Records from a collection

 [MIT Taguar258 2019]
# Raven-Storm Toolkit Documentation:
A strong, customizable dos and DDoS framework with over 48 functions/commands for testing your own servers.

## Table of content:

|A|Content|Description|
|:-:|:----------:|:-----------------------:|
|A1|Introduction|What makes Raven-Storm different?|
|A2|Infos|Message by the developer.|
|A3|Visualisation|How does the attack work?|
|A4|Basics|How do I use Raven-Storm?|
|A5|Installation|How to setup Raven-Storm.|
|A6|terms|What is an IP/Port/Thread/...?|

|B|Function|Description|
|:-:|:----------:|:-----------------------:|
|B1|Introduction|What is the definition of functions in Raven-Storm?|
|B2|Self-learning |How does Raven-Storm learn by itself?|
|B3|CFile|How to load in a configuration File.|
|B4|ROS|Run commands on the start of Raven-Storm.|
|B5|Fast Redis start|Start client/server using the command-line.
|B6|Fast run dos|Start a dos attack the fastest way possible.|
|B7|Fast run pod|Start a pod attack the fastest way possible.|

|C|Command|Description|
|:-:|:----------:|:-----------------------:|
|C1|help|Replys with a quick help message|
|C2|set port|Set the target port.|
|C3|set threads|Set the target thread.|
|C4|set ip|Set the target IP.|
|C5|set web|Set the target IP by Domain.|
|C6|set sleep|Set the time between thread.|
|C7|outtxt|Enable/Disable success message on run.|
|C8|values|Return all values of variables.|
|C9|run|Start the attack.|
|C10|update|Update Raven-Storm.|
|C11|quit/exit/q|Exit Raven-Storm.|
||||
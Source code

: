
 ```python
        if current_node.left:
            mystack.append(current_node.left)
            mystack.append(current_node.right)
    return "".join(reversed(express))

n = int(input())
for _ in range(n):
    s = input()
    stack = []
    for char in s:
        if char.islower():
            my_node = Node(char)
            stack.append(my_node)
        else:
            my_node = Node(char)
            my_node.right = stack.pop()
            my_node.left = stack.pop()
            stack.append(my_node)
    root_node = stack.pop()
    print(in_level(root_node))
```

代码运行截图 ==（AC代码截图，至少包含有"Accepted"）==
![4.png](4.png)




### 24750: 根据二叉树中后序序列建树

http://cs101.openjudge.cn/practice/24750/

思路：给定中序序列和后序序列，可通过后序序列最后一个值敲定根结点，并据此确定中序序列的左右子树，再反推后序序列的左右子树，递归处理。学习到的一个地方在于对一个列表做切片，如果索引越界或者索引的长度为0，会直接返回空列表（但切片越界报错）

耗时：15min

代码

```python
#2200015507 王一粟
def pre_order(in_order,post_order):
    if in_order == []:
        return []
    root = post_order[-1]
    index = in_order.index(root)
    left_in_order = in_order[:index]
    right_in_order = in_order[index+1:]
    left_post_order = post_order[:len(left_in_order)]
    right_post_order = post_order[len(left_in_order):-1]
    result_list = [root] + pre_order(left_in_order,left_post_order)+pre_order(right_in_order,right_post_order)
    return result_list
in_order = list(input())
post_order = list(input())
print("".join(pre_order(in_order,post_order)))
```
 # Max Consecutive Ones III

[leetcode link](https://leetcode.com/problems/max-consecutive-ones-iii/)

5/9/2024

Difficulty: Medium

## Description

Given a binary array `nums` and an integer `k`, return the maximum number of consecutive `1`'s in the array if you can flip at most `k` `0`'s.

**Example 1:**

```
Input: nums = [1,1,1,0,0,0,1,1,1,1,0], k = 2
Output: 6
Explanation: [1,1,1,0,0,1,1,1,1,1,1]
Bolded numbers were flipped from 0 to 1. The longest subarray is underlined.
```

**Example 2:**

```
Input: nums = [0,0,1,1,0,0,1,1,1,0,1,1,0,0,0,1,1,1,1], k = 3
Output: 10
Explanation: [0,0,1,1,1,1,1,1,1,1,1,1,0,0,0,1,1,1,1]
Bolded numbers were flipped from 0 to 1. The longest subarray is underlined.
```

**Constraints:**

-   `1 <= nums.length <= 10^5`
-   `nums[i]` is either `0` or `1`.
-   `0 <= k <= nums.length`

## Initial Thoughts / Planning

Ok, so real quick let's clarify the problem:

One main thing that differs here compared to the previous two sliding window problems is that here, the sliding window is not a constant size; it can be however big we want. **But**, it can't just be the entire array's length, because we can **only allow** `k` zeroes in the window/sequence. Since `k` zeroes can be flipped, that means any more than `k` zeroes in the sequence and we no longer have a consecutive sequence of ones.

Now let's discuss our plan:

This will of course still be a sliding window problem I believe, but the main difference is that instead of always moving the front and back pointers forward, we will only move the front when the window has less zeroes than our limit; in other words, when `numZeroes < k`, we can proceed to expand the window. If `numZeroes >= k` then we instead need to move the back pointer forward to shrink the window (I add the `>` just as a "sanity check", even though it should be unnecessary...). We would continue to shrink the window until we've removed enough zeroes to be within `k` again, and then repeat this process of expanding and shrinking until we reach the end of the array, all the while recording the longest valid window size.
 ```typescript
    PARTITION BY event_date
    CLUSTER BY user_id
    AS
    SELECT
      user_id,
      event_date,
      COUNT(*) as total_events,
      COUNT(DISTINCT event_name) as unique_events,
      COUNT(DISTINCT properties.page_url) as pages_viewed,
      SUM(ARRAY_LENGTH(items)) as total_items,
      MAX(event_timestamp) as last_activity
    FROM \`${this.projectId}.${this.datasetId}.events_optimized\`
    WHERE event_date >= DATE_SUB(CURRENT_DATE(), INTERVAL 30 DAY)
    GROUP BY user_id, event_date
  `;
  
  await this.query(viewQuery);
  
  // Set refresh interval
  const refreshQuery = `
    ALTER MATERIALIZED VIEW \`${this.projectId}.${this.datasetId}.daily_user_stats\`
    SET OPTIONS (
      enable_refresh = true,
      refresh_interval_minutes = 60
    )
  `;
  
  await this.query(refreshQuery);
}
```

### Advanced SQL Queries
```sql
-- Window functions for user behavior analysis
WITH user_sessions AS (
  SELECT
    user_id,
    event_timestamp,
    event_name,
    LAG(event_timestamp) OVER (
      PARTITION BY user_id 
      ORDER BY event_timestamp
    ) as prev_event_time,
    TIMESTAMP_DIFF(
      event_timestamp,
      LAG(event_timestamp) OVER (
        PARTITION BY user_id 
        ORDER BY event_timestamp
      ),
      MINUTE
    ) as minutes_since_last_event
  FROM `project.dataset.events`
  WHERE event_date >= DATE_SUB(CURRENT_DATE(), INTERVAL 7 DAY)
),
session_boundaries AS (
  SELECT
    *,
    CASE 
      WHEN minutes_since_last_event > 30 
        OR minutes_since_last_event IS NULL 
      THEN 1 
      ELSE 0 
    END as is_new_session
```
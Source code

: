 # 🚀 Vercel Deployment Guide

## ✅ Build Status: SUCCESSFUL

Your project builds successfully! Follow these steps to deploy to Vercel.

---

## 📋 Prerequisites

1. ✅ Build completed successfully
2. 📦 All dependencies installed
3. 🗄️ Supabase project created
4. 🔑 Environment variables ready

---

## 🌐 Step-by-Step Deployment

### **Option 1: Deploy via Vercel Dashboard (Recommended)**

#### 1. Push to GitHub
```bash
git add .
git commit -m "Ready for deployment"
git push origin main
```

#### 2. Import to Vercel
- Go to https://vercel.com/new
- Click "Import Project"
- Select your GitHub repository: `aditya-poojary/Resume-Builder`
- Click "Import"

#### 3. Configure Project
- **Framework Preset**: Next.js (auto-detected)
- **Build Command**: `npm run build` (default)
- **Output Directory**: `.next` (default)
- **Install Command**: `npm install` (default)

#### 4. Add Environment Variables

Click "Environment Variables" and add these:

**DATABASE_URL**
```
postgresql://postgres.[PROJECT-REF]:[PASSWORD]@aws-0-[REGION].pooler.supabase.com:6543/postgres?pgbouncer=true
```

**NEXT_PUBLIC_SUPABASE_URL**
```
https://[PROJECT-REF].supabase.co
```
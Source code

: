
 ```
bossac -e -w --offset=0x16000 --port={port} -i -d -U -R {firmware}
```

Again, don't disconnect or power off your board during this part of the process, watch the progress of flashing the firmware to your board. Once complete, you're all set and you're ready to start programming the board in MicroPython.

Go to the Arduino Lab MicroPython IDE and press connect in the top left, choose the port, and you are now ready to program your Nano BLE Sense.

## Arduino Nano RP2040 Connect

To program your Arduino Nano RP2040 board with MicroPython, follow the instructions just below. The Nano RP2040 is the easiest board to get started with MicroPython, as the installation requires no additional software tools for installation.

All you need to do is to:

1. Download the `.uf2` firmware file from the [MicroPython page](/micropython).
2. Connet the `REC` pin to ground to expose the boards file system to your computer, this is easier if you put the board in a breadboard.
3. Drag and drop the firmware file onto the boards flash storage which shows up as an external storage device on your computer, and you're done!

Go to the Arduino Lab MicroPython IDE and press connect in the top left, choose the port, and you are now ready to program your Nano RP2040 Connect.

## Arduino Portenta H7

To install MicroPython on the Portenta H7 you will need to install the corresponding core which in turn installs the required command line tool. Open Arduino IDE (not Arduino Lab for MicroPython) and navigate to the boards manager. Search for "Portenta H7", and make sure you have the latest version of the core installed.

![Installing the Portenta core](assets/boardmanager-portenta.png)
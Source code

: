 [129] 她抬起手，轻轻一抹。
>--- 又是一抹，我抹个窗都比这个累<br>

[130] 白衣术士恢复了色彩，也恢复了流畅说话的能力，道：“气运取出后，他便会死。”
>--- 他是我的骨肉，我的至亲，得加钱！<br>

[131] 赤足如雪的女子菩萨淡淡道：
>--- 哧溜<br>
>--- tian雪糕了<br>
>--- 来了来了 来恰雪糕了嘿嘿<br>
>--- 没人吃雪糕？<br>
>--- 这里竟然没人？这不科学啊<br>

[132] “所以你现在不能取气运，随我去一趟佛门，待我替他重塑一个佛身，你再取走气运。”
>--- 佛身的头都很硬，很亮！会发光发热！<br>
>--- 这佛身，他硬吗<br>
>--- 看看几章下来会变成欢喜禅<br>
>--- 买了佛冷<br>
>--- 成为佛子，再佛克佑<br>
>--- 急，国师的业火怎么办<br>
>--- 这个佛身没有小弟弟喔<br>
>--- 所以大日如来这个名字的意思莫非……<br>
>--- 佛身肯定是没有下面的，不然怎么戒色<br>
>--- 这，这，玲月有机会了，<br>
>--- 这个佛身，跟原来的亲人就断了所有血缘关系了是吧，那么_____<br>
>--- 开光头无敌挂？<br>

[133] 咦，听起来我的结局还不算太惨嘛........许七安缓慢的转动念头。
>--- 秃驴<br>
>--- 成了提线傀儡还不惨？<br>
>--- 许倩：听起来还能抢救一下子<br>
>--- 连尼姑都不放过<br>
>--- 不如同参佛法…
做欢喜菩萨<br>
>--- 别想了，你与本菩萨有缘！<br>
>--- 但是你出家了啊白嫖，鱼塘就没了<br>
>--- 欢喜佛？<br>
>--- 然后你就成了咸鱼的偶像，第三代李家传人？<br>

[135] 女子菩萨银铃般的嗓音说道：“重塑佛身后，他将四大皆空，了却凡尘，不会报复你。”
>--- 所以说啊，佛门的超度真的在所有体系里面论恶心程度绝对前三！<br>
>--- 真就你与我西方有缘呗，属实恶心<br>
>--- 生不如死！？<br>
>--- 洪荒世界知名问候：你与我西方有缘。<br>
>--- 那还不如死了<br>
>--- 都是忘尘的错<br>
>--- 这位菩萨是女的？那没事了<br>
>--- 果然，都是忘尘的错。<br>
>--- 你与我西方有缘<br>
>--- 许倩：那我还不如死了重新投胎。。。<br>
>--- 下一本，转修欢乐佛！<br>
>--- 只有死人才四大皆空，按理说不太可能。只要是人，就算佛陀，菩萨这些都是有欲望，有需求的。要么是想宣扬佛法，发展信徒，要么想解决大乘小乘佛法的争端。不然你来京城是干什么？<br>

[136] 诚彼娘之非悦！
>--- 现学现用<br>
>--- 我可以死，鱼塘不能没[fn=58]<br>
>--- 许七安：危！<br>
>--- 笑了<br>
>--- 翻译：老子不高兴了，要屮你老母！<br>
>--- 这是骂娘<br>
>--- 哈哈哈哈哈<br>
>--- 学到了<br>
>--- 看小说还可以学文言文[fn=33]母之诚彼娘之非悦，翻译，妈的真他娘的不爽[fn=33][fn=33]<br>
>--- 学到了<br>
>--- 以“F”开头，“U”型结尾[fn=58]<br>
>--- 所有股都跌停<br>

PROMPT
Every line above with the string "append" in it should be copied into the answer.

TASK ANSWER
            mystack.append(current_node.left)
            mystack.append(current_node.right)
            stack.append(my_node)
            stack.append(my_node)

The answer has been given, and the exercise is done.